Entonces, como escribe Santo
Tomás de Villanueva, ya no será tiempo de suplicar, ya no habrá intercesores a
quienes recurrir. ¿Y a quién acudirán?... ¿Tal vez a su Dios, que despreciaron?.
¿Tal vez a los Santos, a la Virgen María?... ¡Ah, no! Porque entonces las
estrellas (que son los santos abogados) caerán del Cielo, y la luna (que es
María Santísima) no alumbrará (Mt., 24, 29).
«María —dice San Agustín— huirá de las puertas de la gloria.» «¡Oh Dios!

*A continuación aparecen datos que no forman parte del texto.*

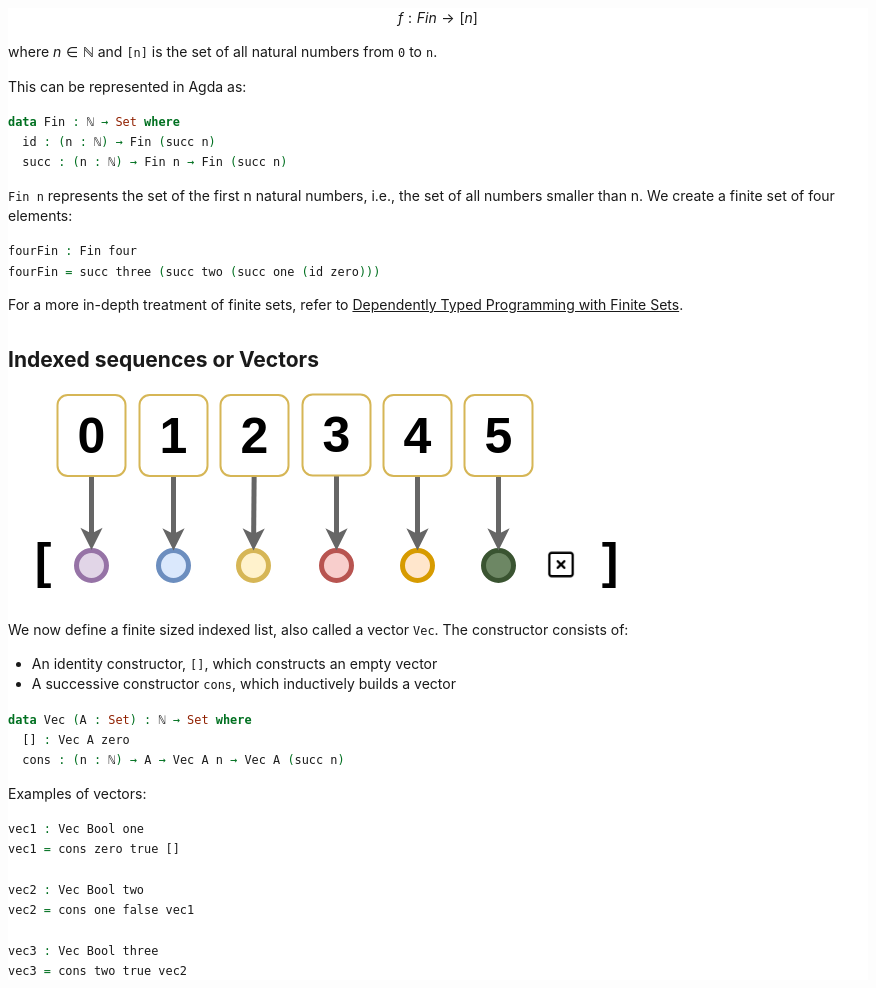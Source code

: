 $$f : Fin → [n]$$

where $n ∈ ℕ$ and `[n]` is the set of all natural numbers from `0` to `n`.

This can be represented in Agda as:

```agda
data Fin : ℕ → Set where
  id : (n : ℕ) → Fin (succ n)
  succ : (n : ℕ) → Fin n → Fin (succ n)
```

`Fin n` represents the set of the first n natural numbers, i.e., the set of all numbers smaller than n. We create a finite set of four elements:

```agda
fourFin : Fin four
fourFin = succ three (succ two (succ one (id zero)))
```

For a more in-depth treatment of finite sets, refer to [Dependently Typed Programming with Finite Sets](http://firsov.ee/finset/finset.pdf).

## Indexed sequences or Vectors

![Figure 4: Vectors](/artwork/vector.png)

We now define a finite sized indexed list, also called a vector `Vec`. The constructor consists of:

- An identity constructor, `[]`, which constructs an empty vector
- A successive constructor `cons`, which inductively builds a vector

```agda
data Vec (A : Set) : ℕ → Set where
  [] : Vec A zero
  cons : (n : ℕ) → A → Vec A n → Vec A (succ n)
```

Examples of vectors:

```agda
vec1 : Vec Bool one
vec1 = cons zero true []

vec2 : Vec Bool two
vec2 = cons one false vec1

vec3 : Vec Bool three
vec3 = cons two true vec2
```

—exclama el ya citado Santo Tomás de Villanueva—, con qué indiferencia oímos
hablar del juicio, como si no pudiésemos merecer la sentencia de condenación, o
como si no hubiéramos de ser juzgados... ¡ Qué locura estar tranquilos en medio
de tal riesgo!» No digas, hermano mío —nos advierte San Agustín— : ¡Ah! ¿Querrá Dios enviarme al infierno? No lo
digas jamás.
Tampoco los hebreos querían
convencerse de que serían exterminados, y muchos réprobos blasonaban de que no
recibirían las penas eternas. Pero al fin llegó el castigo: «El fin llega,
llega el fin...; ahora enviaré mi furor sobre ti, y te juzgaré» (Ez., 7, 6-8).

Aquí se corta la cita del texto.